How to complete this task: Below is a block of records. Copy every line in it that contains the word "probes".

▼

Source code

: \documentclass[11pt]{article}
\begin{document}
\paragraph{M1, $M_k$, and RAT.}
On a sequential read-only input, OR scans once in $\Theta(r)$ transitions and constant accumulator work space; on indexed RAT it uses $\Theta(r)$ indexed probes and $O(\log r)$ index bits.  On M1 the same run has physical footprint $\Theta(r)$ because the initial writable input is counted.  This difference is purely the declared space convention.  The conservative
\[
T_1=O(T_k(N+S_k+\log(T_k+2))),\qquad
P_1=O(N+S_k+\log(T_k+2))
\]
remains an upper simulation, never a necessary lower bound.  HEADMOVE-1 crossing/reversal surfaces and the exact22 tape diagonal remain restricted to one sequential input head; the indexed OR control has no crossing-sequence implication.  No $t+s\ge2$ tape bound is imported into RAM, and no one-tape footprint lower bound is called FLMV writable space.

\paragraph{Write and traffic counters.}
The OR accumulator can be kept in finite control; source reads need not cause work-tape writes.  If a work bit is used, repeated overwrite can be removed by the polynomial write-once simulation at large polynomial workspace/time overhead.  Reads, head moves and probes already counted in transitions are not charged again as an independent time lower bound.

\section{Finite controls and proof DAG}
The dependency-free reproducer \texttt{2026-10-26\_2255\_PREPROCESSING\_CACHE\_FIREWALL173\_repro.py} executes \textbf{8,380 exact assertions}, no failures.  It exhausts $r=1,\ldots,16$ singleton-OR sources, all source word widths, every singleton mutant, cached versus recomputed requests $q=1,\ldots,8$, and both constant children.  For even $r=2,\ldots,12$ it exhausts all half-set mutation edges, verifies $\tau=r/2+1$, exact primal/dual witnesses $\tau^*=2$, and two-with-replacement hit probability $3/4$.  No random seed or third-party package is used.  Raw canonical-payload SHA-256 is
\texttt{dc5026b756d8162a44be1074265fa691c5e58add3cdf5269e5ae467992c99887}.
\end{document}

▲

Output for this exercise:
On a sequential read-only input, OR scans once in $\Theta(r)$ transitions and constant accumulator work space; on indexed RAT it uses $\Theta(r)$ indexed probes and $O(\log r)$ index bits.  On M1 the same run has physical footprint $\Theta(r)$ because the initial writable input is counted.  This difference is purely the declared space convention.  The conservative
The OR accumulator can be kept in finite control; source reads need not cause work-tape writes.  If a work bit is used, repeated overwrite can be removed by the polynomial write-once simulation at large polynomial workspace/time overhead.  Reads, head moves and probes already counted in transitions are not charged again as an independent time lower bound.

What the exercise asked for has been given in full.